With the function pml_bb
from phangorn (Schliep 2011) a lot of steps have become easier
and shorter. If you want to have more control over all of the used
parameters, it is also possible to use the older functions,
e.g. optim_pml
. The data is the same as in the vignette
Estimating phylogenetic trees with phangorn:
library(ape)
library(phangorn)
fdir <- system.file("extdata/trees", package = "phangorn")
primates <- read.phyDat(file.path(fdir, "primates.dna"),
format = "interleaved")
As a starting tree, we calculate a neighbor joining tree:
## model: JC
## loglikelihood: -3075
## unconstrained loglikelihood: -1230
##
## Rate matrix:
## a c g t
## a 0 1 1 1
## c 1 0 1 1
## g 1 1 0 1
## t 1 1 1 0
##
## Base frequencies:
## a c g t
## 0.25 0.25 0.25 0.25
The function pml
returns an object of class
pml
. This object contains the data, the tree and many
different parameters of the model like the likelihood.
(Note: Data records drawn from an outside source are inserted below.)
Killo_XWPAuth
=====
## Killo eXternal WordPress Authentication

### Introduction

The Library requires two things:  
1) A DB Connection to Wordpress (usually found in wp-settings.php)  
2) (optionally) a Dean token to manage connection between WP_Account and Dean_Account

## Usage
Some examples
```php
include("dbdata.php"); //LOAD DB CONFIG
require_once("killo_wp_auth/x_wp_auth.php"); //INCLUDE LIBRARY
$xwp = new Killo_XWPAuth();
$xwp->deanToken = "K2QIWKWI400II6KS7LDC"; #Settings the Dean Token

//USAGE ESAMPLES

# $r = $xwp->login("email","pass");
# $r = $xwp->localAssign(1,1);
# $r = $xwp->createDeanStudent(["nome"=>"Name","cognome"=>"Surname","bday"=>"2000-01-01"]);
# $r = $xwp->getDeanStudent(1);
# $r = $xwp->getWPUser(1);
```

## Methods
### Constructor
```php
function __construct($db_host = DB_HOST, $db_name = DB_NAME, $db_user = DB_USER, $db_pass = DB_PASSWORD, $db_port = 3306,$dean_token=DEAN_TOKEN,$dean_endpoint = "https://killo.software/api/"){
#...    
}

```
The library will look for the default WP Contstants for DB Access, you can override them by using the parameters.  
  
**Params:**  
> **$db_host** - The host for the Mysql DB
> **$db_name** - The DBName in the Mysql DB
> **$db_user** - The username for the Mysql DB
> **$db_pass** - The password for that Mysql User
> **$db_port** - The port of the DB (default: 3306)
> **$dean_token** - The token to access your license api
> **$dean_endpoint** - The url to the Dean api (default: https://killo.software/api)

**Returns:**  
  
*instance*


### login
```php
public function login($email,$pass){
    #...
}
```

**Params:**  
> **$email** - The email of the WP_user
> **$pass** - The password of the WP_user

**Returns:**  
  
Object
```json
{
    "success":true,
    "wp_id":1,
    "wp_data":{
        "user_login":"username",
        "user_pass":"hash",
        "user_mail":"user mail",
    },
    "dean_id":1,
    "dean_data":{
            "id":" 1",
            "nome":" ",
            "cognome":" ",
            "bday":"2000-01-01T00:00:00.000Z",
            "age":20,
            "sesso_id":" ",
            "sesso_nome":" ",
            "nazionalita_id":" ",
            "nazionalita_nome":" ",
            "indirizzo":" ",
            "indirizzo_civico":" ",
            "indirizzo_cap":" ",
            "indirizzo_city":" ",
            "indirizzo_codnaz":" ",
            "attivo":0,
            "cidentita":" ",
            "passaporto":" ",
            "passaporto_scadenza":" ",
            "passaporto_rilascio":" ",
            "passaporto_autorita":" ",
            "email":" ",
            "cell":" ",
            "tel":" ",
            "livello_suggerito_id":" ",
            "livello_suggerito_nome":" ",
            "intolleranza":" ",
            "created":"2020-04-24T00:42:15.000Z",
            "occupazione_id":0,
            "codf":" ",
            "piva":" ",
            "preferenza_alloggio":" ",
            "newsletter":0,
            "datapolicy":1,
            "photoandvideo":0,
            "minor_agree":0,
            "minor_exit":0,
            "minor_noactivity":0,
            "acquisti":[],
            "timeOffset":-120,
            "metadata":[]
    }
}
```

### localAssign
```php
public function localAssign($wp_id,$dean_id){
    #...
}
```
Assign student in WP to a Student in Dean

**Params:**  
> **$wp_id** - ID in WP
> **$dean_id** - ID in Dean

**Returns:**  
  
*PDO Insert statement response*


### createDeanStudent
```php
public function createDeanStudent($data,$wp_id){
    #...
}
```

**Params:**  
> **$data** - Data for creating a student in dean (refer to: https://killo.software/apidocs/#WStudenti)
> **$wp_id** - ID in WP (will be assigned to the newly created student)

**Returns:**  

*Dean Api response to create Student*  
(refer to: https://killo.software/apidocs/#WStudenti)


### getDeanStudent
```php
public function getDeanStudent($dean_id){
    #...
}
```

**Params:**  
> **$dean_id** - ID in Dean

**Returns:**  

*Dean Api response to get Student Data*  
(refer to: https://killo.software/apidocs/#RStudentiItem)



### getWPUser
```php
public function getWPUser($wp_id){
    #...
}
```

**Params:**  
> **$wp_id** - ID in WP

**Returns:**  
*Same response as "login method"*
There are many
generic functions for the class pml
available, which allow
the handling of these objects.
## [1] AICc BIC anova glance logLik plot print simSeq update vcov
## see '?methods' for accessing help and source code
The object fit just estimated the likelihood for the tree it got
supplied, but the branch length are not optimized for the Jukes-Cantor
(Jukes and Cantor 1969) model yet, which
can be done with the function optim.pml
.
## optimize edge weights: -3075 --> -3068
## optimize edge weights: -3068 --> -3068
## optimize topology: -3068 --> -3068 NNI moves: 1
## optimize edge weights: -3068 --> -3068
## optimize topology: -3068 --> -3068 NNI moves: 0
## 'log Lik.' -3068 (df=25)
With the default values pml
will estimate a Jukes-Cantor
model. That means equal base frequencies and all transition rates are
equal. The generic function update
allows to change
parameters manually. This is not what we usually want to do. However we
might want to supply a different tree or change the number of rate
categories.
## model: F81+G(4)+I
## loglikelihood: -3037
## unconstrained loglikelihood: -1230
## Proportion of invariant sites: 0.2
## Model of rate heterogeneity: Discrete gamma model
## Number of rate categories: 4
## Shape parameter: 1
## Rate Proportion
## 1 0.0000 0.2
## 2 0.1712 0.2
## 3 0.5959 0.2
## 4 1.2500 0.2
## 5 2.9829 0.2
##
## Rate matrix:
## a c g t
## a 0 1 1 1
## c 1 0 1 1
## g 1 1 0 1
## t 1 1 1 0
##
## Base frequencies:
## a c g t
## 0.37481 0.40160 0.03911 0.18448
In the line above we changed the model to a (discrete) rate across site model with 4 rate categories (using the default shape parameter of 1), to 0.2 invariant sites and supply empirical base frequencies.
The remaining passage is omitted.